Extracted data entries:
===============

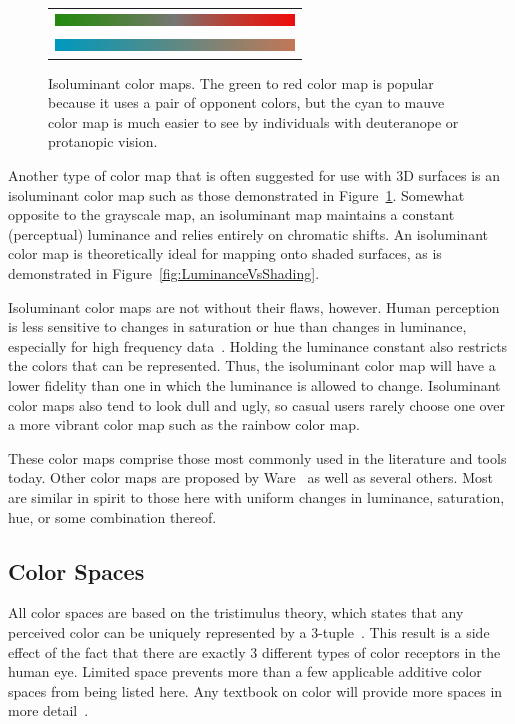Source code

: \documentclass{acmsiggraph}               %
\newcommand{\lcite}[1]{~\cite{#1}}
\newcommand{\scite}[1]{~\shortcite{#1}}
\begin{document}
\begin{figure}
  \centering
  \begin{tabular}{c}
    \includegraphics[width=2.5in]{images/Green2RedBar} \\
    \includegraphics[width=2.5in]{images/Cyan2MauveBar}
  \end{tabular}
  \caption{Isoluminant color maps.  The green to red color map is popular
    because it uses a pair of opponent colors, but the cyan to mauve color
    map is much easier to see by individuals with deuteranope or protanopic
    vision.}
  \label{fig:IsoluminantColorMap}
\end{figure}
Another type of color map that is often suggested for use with 3D surfaces
is an isoluminant color map such as those demonstrated in
Figure~\ref{fig:IsoluminantColorMap}.  Somewhat opposite to the grayscale
map, an isoluminant map maintains a constant (perceptual) luminance and
relies entirely on chromatic shifts.  An isoluminant color map is
theoretically ideal for mapping onto shaded surfaces, as is demonstrated in
Figure~\ref{fig:LuminanceVsShading}.

Isoluminant color maps are not without their flaws, however.  Human
perception is less sensitive to changes in saturation or hue than changes
in luminance, especially for high frequency data\lcite{Rogowitz96}.
Holding the luminance constant also restricts the colors that can be
represented.  Thus, the isoluminant color map will have a lower fidelity
than one in which the luminance is allowed to change.  Isoluminant color
maps also tend to look dull and ugly, so casual users rarely
choose one over a more vibrant color map such as the rainbow color map.

These color maps comprise those most commonly used in the literature and tools
today.  Other color maps are proposed by Ware\scite{Ware04} as well as
several others.  Most are similar in spirit to those here with uniform
changes in luminance, saturation, hue, or some combination thereof.

\subsection{Color Spaces}
\label{sec:PreviousWork:ColorSpaces}

All color spaces are based on the tristimulus theory, which states that any
perceived color can be uniquely represented by a
3-tuple\lcite{Feynman63}.  This result is a side effect
of the fact that there are exactly 3 different types of color receptors in
the human eye.  Limited space prevents more than a few applicable additive
color spaces from being listed here.  Any textbook on color will provide
more spaces in more detail\lcite{Stone03,Wyszecki82}.
\end{document}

===============

WHAT TO DO:
From the data above, state how many lines hold the string "changes", and give the number without other words.

ANSWER TO THIS PROBLEM:
2